=== Begin Enclosure ===

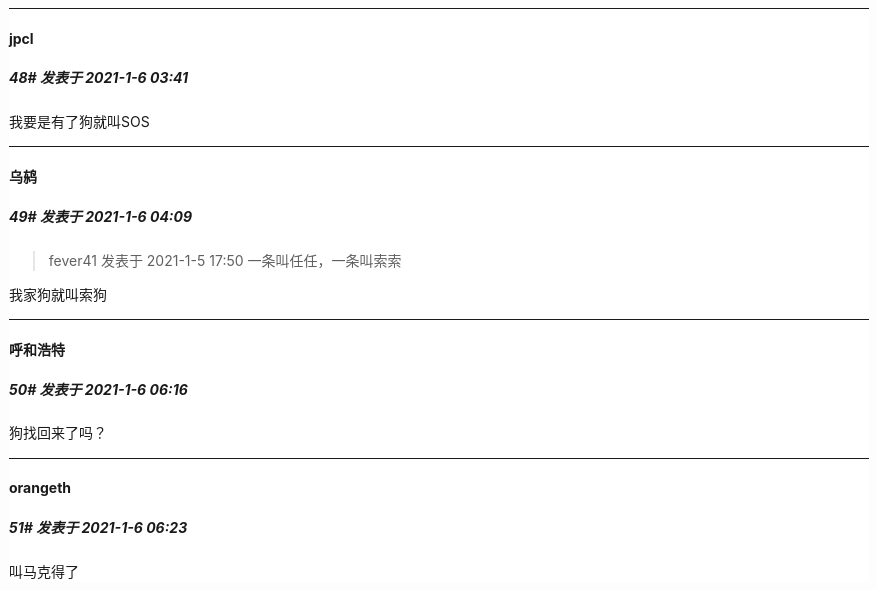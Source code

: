 





*****

####  jpcl  
##### 48#       发表于 2021-1-6 03:41




我要是有了狗就叫SOS







*****

####  乌鸫  
##### 49#       发表于 2021-1-6 04:09



<blockquote>fever41 发表于 2021-1-5 17:50
一条叫任任，一条叫索索</blockquote>
我家狗就叫索狗







*****

####  呼和浩特  
##### 50#       发表于 2021-1-6 06:16




狗找回来了吗？







*****

####  orangeth  
##### 51#       发表于 2021-1-6 06:23




叫马克得了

=== End Enclosure ===

- Assignment:
Set the records down again precisely, skipping every image.

- Exercise solution:
Source code

: 





*****

####  jpcl  
##### 48#       发表于 2021-1-6 03:41




我要是有了狗就叫SOS







*****

####  乌鸫  
##### 49#       发表于 2021-1-6 04:09



<blockquote>fever41 发表于 2021-1-5 17:50
一条叫任任，一条叫索索</blockquote>
我家狗就叫索狗







*****

####  呼和浩特  
##### 50#       发表于 2021-1-6 06:16




狗找回来了吗？







*****

####  orangeth  
##### 51#       发表于 2021-1-6 06:23




叫马克得了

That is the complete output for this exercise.